In another appeal, a family earning about $60,000 a year asked Amherst to match a better offer from Harvard University. Case made a small adjustment to lower the student's assets by excluding musical instruments that the student, a musician, had reported as business assets. But Case improved the award mainly by using the wiggle room he'd left himself in the initial offer. That figure was a compromise between the federal formula and the stricter institutional formula. Case was willing to use the federal methodology for the parental contribution, which translated to an extra $4,500 grant.

Squeaky wheels
Pitting one institution's aid package against another's is routine these days, although Case bristles when the media talk about the "negotiation process," and a bargaining mind-set isn't always successful. The real key to improving an aid package is to help the aid director find a solid financial reason to free up additional funds. And the only way to do that is to speak up, even if it's just to ask how your need was determined.

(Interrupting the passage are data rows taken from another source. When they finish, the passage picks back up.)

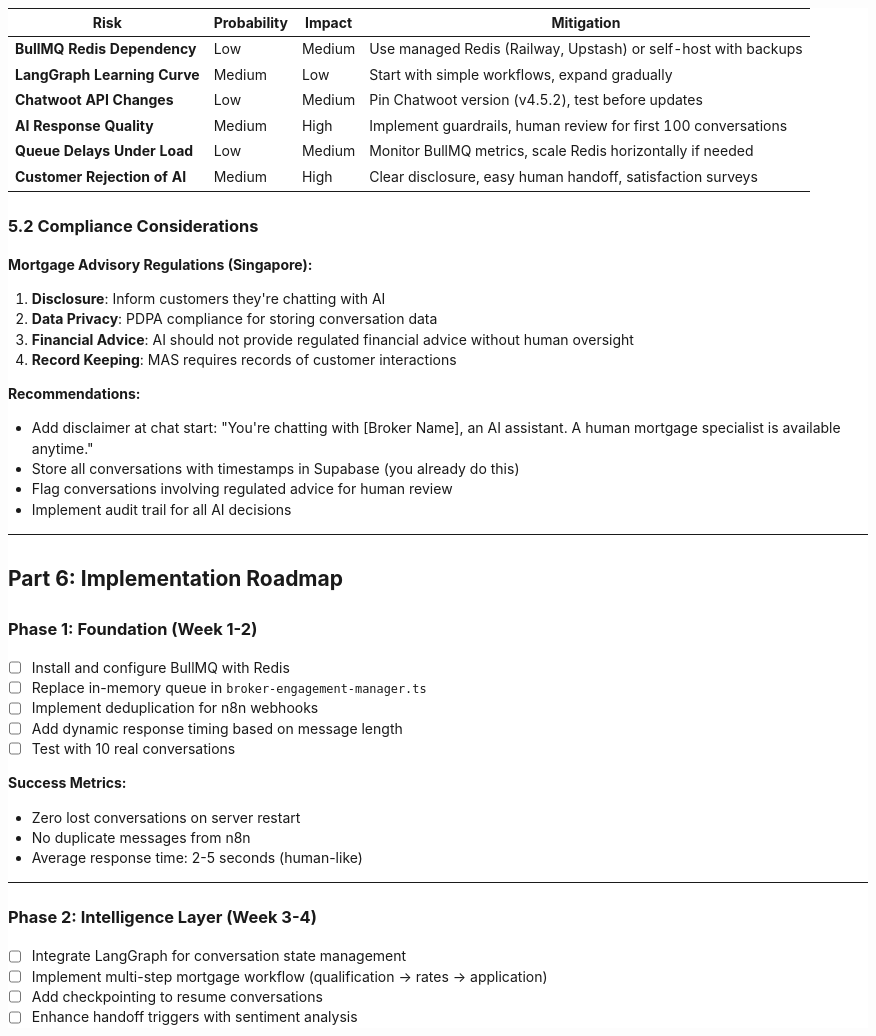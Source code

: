 | Risk | Probability | Impact | Mitigation |
|------|-------------|--------|------------|
| **BullMQ Redis Dependency** | Low | Medium | Use managed Redis (Railway, Upstash) or self-host with backups |
| **LangGraph Learning Curve** | Medium | Low | Start with simple workflows, expand gradually |
| **Chatwoot API Changes** | Low | Medium | Pin Chatwoot version (v4.5.2), test before updates |
| **AI Response Quality** | Medium | High | Implement guardrails, human review for first 100 conversations |
| **Queue Delays Under Load** | Low | Medium | Monitor BullMQ metrics, scale Redis horizontally if needed |
| **Customer Rejection of AI** | Medium | High | Clear disclosure, easy human handoff, satisfaction surveys |

### 5.2 Compliance Considerations

**Mortgage Advisory Regulations (Singapore):**
1. **Disclosure**: Inform customers they're chatting with AI
2. **Data Privacy**: PDPA compliance for storing conversation data
3. **Financial Advice**: AI should not provide regulated financial advice without human oversight
4. **Record Keeping**: MAS requires records of customer interactions

**Recommendations:**
- Add disclaimer at chat start: "You're chatting with [Broker Name], an AI assistant. A human mortgage specialist is available anytime."
- Store all conversations with timestamps in Supabase (you already do this)
- Flag conversations involving regulated advice for human review
- Implement audit trail for all AI decisions

---

## Part 6: Implementation Roadmap

### Phase 1: Foundation (Week 1-2)
- [ ] Install and configure BullMQ with Redis
- [ ] Replace in-memory queue in `broker-engagement-manager.ts`
- [ ] Implement deduplication for n8n webhooks
- [ ] Add dynamic response timing based on message length
- [ ] Test with 10 real conversations

**Success Metrics:**
- Zero lost conversations on server restart
- No duplicate messages from n8n
- Average response time: 2-5 seconds (human-like)

---

### Phase 2: Intelligence Layer (Week 3-4)
- [ ] Integrate LangGraph for conversation state management
- [ ] Implement multi-step mortgage workflow (qualification → rates → application)
- [ ] Add checkpointing to resume conversations
- [ ] Enhance handoff triggers with sentiment analysis
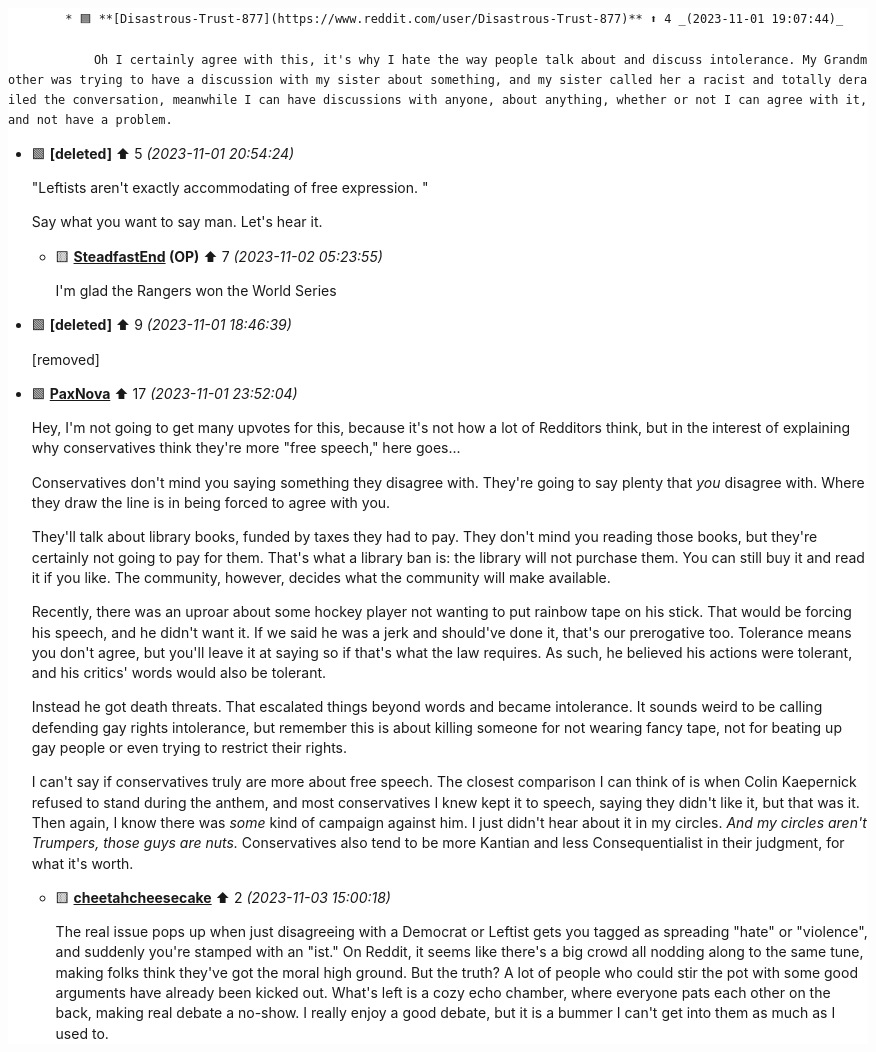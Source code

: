 			* 🟦 **[Disastrous-Trust-877](https://www.reddit.com/user/Disastrous-Trust-877)** ⬆️ 4 _(2023-11-01 19:07:44)_

				Oh I certainly agree with this, it's why I hate the way people talk about and discuss intolerance. My Grandmother was trying to have a discussion with my sister about something, and my sister called her a racist and totally derailed the conversation, meanwhile I can have discussions with anyone, about anything, whether or not I can agree with it, and not have a problem.

* 🟩 **[deleted]** ⬆️ 5 _(2023-11-01 20:54:24)_

	"Leftists aren't exactly accommodating of free expression. "

	Say what you want to say man. Let's hear it.

	* 🟨 **[SteadfastEnd](https://www.reddit.com/user/SteadfastEnd) (OP)** ⬆️ 7 _(2023-11-02 05:23:55)_

		I'm glad the Rangers won the World Series

* 🟩 **[deleted]** ⬆️ 9 _(2023-11-01 18:46:39)_

	[removed]

* 🟩 **[PaxNova](https://www.reddit.com/user/PaxNova)** ⬆️ 17 _(2023-11-01 23:52:04)_

	Hey, I'm not going to get many upvotes for this, because it's not how a lot of Redditors think, but in the interest of explaining why conservatives think they're more "free speech," here goes... 

	Conservatives don't mind you saying something they disagree with. They're going to say plenty that *you* disagree with. Where they draw the line is in being forced to agree with you. 

	They'll talk about library books, funded by taxes they had to pay. They don't mind you reading those books, but they're certainly not going to pay for them. That's what a library ban is: the library will not purchase them. You can still buy it and read it if you like. The community, however, decides what the community will make available. 

	Recently, there was an uproar about some hockey player not wanting to put rainbow tape on his stick. That would be forcing his speech, and he didn't want it. If we said he was a jerk and should've done it, that's our prerogative too. Tolerance means you don't agree, but you'll leave it at saying so if that's what the law requires. As such, he believed his actions were tolerant, and his critics' words would also be tolerant. 

	Instead he got death threats. That escalated things beyond words and became intolerance. It sounds weird to be calling defending gay rights intolerance, but remember this is about killing someone for not wearing fancy tape, not for beating up gay people or even trying to restrict their rights.  

	I can't say if conservatives truly are more about free speech. The closest comparison I can think of is when Colin Kaepernick refused to stand during the anthem, and most conservatives I knew kept it to speech, saying they didn't like it, but that was it. Then again, I know there was *some* kind of campaign against him. I just didn't hear about it in my circles. *And my circles aren't Trumpers, those guys are nuts.* Conservatives also tend to be more Kantian and less Consequentialist in their judgment, for what it's worth.

	* 🟨 **[cheetahcheesecake](https://www.reddit.com/user/cheetahcheesecake)** ⬆️ 2 _(2023-11-03 15:00:18)_

		The real issue pops up when just disagreeing with a Democrat or Leftist gets you tagged as spreading "hate" or "violence", and suddenly you're stamped with an "ist." On Reddit, it seems like there's a big crowd all nodding along to the same tune, making folks think they've got the moral high ground. But the truth? A lot of people who could stir the pot with some good arguments have already been kicked out. What's left is a cozy echo chamber, where everyone pats each other on the back, making real debate a no-show. I really enjoy a good debate, but it is a bummer I can't get into them as much as I used to.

That's how you'd find out that an aid director is assuming you have an extra $20,000 lying around because of interest and dividends reported on last year's tax return. You could explain that you've spent that money on, say, an older sibling's tuition. Such a conversation might reveal that the value of your home has been overestimated because real-estate appreciation in your area hasn't kept up with national averages, or allow you to make the case that money in your child's name should be treated as a parental asset because you put it away.

Sometimes an appeal will catch an error. In one case, a financial-aid officer misread $60,000 as $80,000 on a faxed Form 1040. After the correction, the family qualified for an additional $3,000.

"The people who are writing to us are the squeaky wheels," says Case. And if silent wheels are overlooked, "that's the unfairness in the process."

Not every appeal is successful, especially if Case initially determined that a family had not proved need. One such family asked Amherst to match a $12,000 merit award from George Washington University. Case turned down the request.

Another unsuccessful appeal came from a divorced mother, who claimed that the family couldn't provide information on the father's finances because his whereabouts were unknown. "We have his address on the application for admission," says Case. Amherst will let a noncustodial parent off the hook if it's a very old divorce, if there's corroboration of an abusive relationship, or if the parent has truly lost contact. Otherwise, a student can't get aid without complete information from both parents.

Some of the toughest cases are those in which a family is carrying a considerable load of consumer debt, which financial-aid formulas don't recognize. "Families want to send us an income and expense statement," says Case, "but you go through it and you see how much they're paying for credit-card debt, for the lawn service and the pool service. Those are difficult conversations for us to have with parents."